> **Your instructions**
From the line with "124. Spare tire undamaged" to the line with "158. Truck bed condition good", retype every line exactly, including those two, and leave out the rest of the data below.
BEGIN Dataset entries
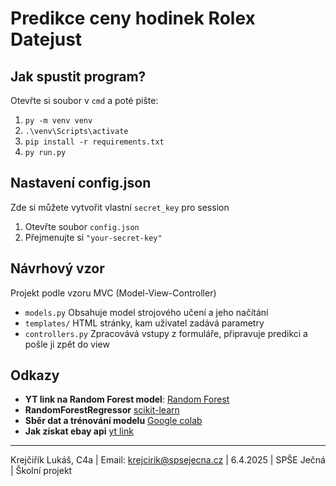 # Predikce ceny hodinek Rolex Datejust

## Jak spustit program? 
Otevřte si soubor v `cmd` a poté pište:
1. `py -m venv venv`
2. `.\venv\Scripts\activate`
3. `pip install -r requirements.txt`
4. `py run.py`

## Nastavení config.json
Zde si můžete vytvořit vlastní `secret_key` pro session
1. Otevřte soubor `config.json`
2. Přejmenujte si `"your-secret-key"`

## Návrhový vzor
Projekt podle vzoru MVC (Model-View-Controller)
 - `models.py` Obsahuje model strojového učení a jeho načítání
 - `templates/` HTML stránky, kam uživatel zadává parametry
 - `controllers.py` Zpracovává vstupy z formuláře, připravuje predikci a pošle ji zpět do view

## Odkazy
- **YT link na Random Forest model**: [Random Forest](https://www.youtube.com/watch?v=ok2s1vV9XW0)
- **RandomForestRegressor** [scikit-learn](https://scikit-learn.org/stable/modules/generated/sklearn.ensemble.RandomForestRegressor.html)
- **Sběr dat a trénování modelu** [Google colab](https://colab.research.google.com/drive/1gDjfbGpYowpRuWRNh_Qa6G4zYLTLJ1QW?usp=sharing)
- **Jak získat ebay api** [yt link](https://youtu.be/i9A3zvuMWNc?si=Ukpy9Q4037IxKuW7)


---
Krejčiřík Lukáš, C4a | Email: krejcirik@spsejecna.cz | 6.4.2025 | SPŠE Ječná | Školní projekt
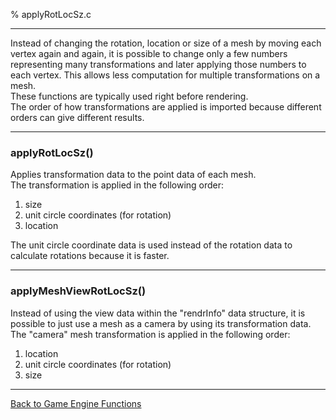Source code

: % applyRotLocSz.c

---

Instead of changing the rotation, location or size of a mesh by moving each vertex again and again, it is possible to change only a few numbers representing many transformations and later applying those numbers to each vertex. This allows less computation for multiple transformations on a mesh.  
These functions are typically used right before rendering.  
The order of how transformations are applied is imported because different orders can give different results.

---

### applyRotLocSz()
Applies transformation data to the point data of each mesh.  
The transformation is applied in the following order:  
1) size  
2) unit circle coordinates (for rotation)  
3) location  
  
The unit circle coordinate data is used instead of the rotation data to calculate rotations because it is faster.

---

### applyMeshViewRotLocSz()
Instead of using the view data within the "rendrInfo" data structure, it is possible to just use a mesh as a camera by using its transformation data.  
The "camera" mesh transformation is applied in the following order:  
1) location  
2) unit circle coordinates (for rotation)  
3) size  

---

[Back to Game Engine Functions](index.html)

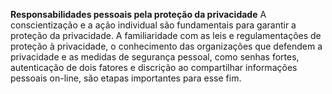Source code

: **Responsabilidades pessoais pela proteção da privacidade**
   A conscientização e a ação individual são fundamentais para garantir a proteção da privacidade. A familiaridade com as leis e regulamentações de proteção à privacidade, o conhecimento das organizações que defendem a privacidade e as medidas de segurança pessoal, como senhas fortes, autenticação de dois fatores e discrição ao compartilhar informações pessoais on-line, são etapas importantes para esse fim.
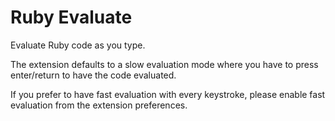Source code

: # Ruby Evaluate
Evaluate Ruby code as you type.

The extension defaults to a slow evaluation mode where you have to press enter/return to have the code evaluated.

If you prefer to have fast evaluation with every keystroke, please enable fast evaluation from the extension preferences.
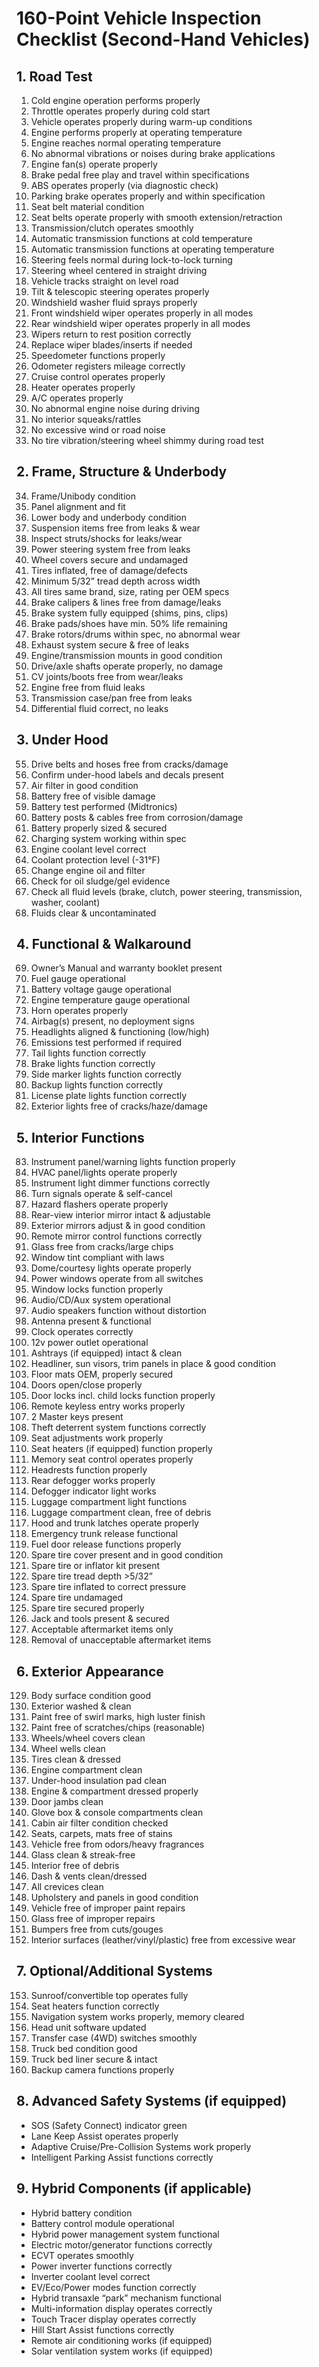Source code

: # 160-Point Vehicle Inspection Checklist (Second-Hand Vehicles)

## 1. Road Test
1. Cold engine operation performs properly  
2. Throttle operates properly during cold start  
3. Vehicle operates properly during warm-up conditions  
4. Engine performs properly at operating temperature  
5. Engine reaches normal operating temperature  
6. No abnormal vibrations or noises during brake applications  
7. Engine fan(s) operate properly  
8. Brake pedal free play and travel within specifications  
9. ABS operates properly (via diagnostic check)  
10. Parking brake operates properly and within specification  
11. Seat belt material condition  
12. Seat belts operate properly with smooth extension/retraction  
13. Transmission/clutch operates smoothly  
14. Automatic transmission functions at cold temperature  
15. Automatic transmission functions at operating temperature  
16. Steering feels normal during lock-to-lock turning  
17. Steering wheel centered in straight driving  
18. Vehicle tracks straight on level road  
19. Tilt & telescopic steering operates properly  
20. Windshield washer fluid sprays properly  
21. Front windshield wiper operates properly in all modes  
22. Rear windshield wiper operates properly in all modes  
23. Wipers return to rest position correctly  
24. Replace wiper blades/inserts if needed  
25. Speedometer functions properly  
26. Odometer registers mileage correctly  
27. Cruise control operates properly  
28. Heater operates properly  
29. A/C operates properly  
30. No abnormal engine noise during driving  
31. No interior squeaks/rattles  
32. No excessive wind or road noise  
33. No tire vibration/steering wheel shimmy during road test  

## 2. Frame, Structure & Underbody
34. Frame/Unibody condition  
35. Panel alignment and fit  
36. Lower body and underbody condition  
37. Suspension items free from leaks & wear  
38. Inspect struts/shocks for leaks/wear  
39. Power steering system free from leaks  
40. Wheel covers secure and undamaged  
41. Tires inflated, free of damage/defects  
42. Minimum 5/32” tread depth across width  
43. All tires same brand, size, rating per OEM specs  
44. Brake calipers & lines free from damage/leaks  
45. Brake system fully equipped (shims, pins, clips)  
46. Brake pads/shoes have min. 50% life remaining  
47. Brake rotors/drums within spec, no abnormal wear  
48. Exhaust system secure & free of leaks  
49. Engine/transmission mounts in good condition  
50. Drive/axle shafts operate properly, no damage  
51. CV joints/boots free from wear/leaks  
52. Engine free from fluid leaks  
53. Transmission case/pan free from leaks  
54. Differential fluid correct, no leaks  

## 3. Under Hood
55. Drive belts and hoses free from cracks/damage  
56. Confirm under-hood labels and decals present  
57. Air filter in good condition  
58. Battery free of visible damage  
59. Battery test performed (Midtronics)  
60. Battery posts & cables free from corrosion/damage  
61. Battery properly sized & secured  
62. Charging system working within spec  
63. Engine coolant level correct  
64. Coolant protection level (-31°F)  
65. Change engine oil and filter  
66. Check for oil sludge/gel evidence  
67. Check all fluid levels (brake, clutch, power steering, transmission, washer, coolant)  
68. Fluids clear & uncontaminated  

## 4. Functional & Walkaround
69. Owner’s Manual and warranty booklet present  
70. Fuel gauge operational  
71. Battery voltage gauge operational  
72. Engine temperature gauge operational  
73. Horn operates properly  
74. Airbag(s) present, no deployment signs  
75. Headlights aligned & functioning (low/high)  
76. Emissions test performed if required  
77. Tail lights function correctly  
78. Brake lights function correctly  
79. Side marker lights function correctly  
80. Backup lights function correctly  
81. License plate lights function correctly  
82. Exterior lights free of cracks/haze/damage  

## 5. Interior Functions
83. Instrument panel/warning lights function properly  
84. HVAC panel/lights operate properly  
85. Instrument light dimmer functions correctly  
86. Turn signals operate & self-cancel  
87. Hazard flashers operate properly  
88. Rear-view interior mirror intact & adjustable  
89. Exterior mirrors adjust & in good condition  
90. Remote mirror control functions correctly  
91. Glass free from cracks/large chips  
92. Window tint compliant with laws  
93. Dome/courtesy lights operate properly  
94. Power windows operate from all switches  
95. Window locks function properly  
96. Audio/CD/Aux system operational  
97. Audio speakers function without distortion  
98. Antenna present & functional  
99. Clock operates correctly  
100. 12v power outlet operational  
101. Ashtrays (if equipped) intact & clean  
102. Headliner, sun visors, trim panels in place & good condition  
103. Floor mats OEM, properly secured  
104. Doors open/close properly  
105. Door locks incl. child locks function properly  
106. Remote keyless entry works properly  
107. 2 Master keys present  
108. Theft deterrent system functions correctly  
109. Seat adjustments work properly  
110. Seat heaters (if equipped) function properly  
111. Memory seat control operates properly  
112. Headrests function properly  
113. Rear defogger works properly  
114. Defogger indicator light works  
115. Luggage compartment light functions  
116. Luggage compartment clean, free of debris  
117. Hood and trunk latches operate properly  
118. Emergency trunk release functional  
119. Fuel door release functions properly  
120. Spare tire cover present and in good condition  
121. Spare tire or inflator kit present  
122. Spare tire tread depth >5/32”  
123. Spare tire inflated to correct pressure  
124. Spare tire undamaged  
125. Spare tire secured properly  
126. Jack and tools present & secured  
127. Acceptable aftermarket items only  
128. Removal of unacceptable aftermarket items  

## 6. Exterior Appearance
129. Body surface condition good  
130. Exterior washed & clean  
131. Paint free of swirl marks, high luster finish  
132. Paint free of scratches/chips (reasonable)  
133. Wheels/wheel covers clean  
134. Wheel wells clean  
135. Tires clean & dressed  
136. Engine compartment clean  
137. Under-hood insulation pad clean  
138. Engine & compartment dressed properly  
139. Door jambs clean  
140. Glove box & console compartments clean  
141. Cabin air filter condition checked  
142. Seats, carpets, mats free of stains  
143. Vehicle free from odors/heavy fragrances  
144. Glass clean & streak-free  
145. Interior free of debris  
146. Dash & vents clean/dressed  
147. All crevices clean  
148. Upholstery and panels in good condition  
149. Vehicle free of improper paint repairs  
150. Glass free of improper repairs  
151. Bumpers free from cuts/gouges  
152. Interior surfaces (leather/vinyl/plastic) free from excessive wear  

## 7. Optional/Additional Systems
153. Sunroof/convertible top operates fully  
154. Seat heaters function correctly  
155. Navigation system works properly, memory cleared  
156. Head unit software updated  
157. Transfer case (4WD) switches smoothly  
158. Truck bed condition good  
159. Truck bed liner secure & intact  
160. Backup camera functions properly  

## 8. Advanced Safety Systems (if equipped)
- SOS (Safety Connect) indicator green  
- Lane Keep Assist operates properly  
- Adaptive Cruise/Pre-Collision Systems work properly  
- Intelligent Parking Assist functions correctly  

## 9. Hybrid Components (if applicable)
- Hybrid battery condition  
- Battery control module operational  
- Hybrid power management system functional  
- Electric motor/generator functions correctly  
- ECVT operates smoothly  
- Power inverter functions correctly  
- Inverter coolant level correct  
- EV/Eco/Power modes function correctly  
- Hybrid transaxle “park” mechanism functional  
- Multi-information display operates correctly  
- Touch Tracer display operates correctly  
- Hill Start Assist functions correctly  
- Remote air conditioning works (if equipped)  
- Solar ventilation system works (if equipped)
END Dataset entries
> **Your solution**
124. Spare tire undamaged  
125. Spare tire secured properly  
126. Jack and tools present & secured  
127. Acceptable aftermarket items only  
128. Removal of unacceptable aftermarket items  

## 6. Exterior Appearance
129. Body surface condition good  
130. Exterior washed & clean  
131. Paint free of swirl marks, high luster finish  
132. Paint free of scratches/chips (reasonable)  
133. Wheels/wheel covers clean  
134. Wheel wells clean  
135. Tires clean & dressed  
136. Engine compartment clean  
137. Under-hood insulation pad clean  
138. Engine & compartment dressed properly  
139. Door jambs clean  
140. Glove box & console compartments clean  
141. Cabin air filter condition checked  
142. Seats, carpets, mats free of stains  
143. Vehicle free from odors/heavy fragrances  
144. Glass clean & streak-free  
145. Interior free of debris  
146. Dash & vents clean/dressed  
147. All crevices clean  
148. Upholstery and panels in good condition  
149. Vehicle free of improper paint repairs  
150. Glass free of improper repairs  
151. Bumpers free from cuts/gouges  
152. Interior surfaces (leather/vinyl/plastic) free from excessive wear  

## 7. Optional/Additional Systems
153. Sunroof/convertible top operates fully  
154. Seat heaters function correctly  
155. Navigation system works properly, memory cleared  
156. Head unit software updated  
157. Transfer case (4WD) switches smoothly  
158. Truck bed condition good  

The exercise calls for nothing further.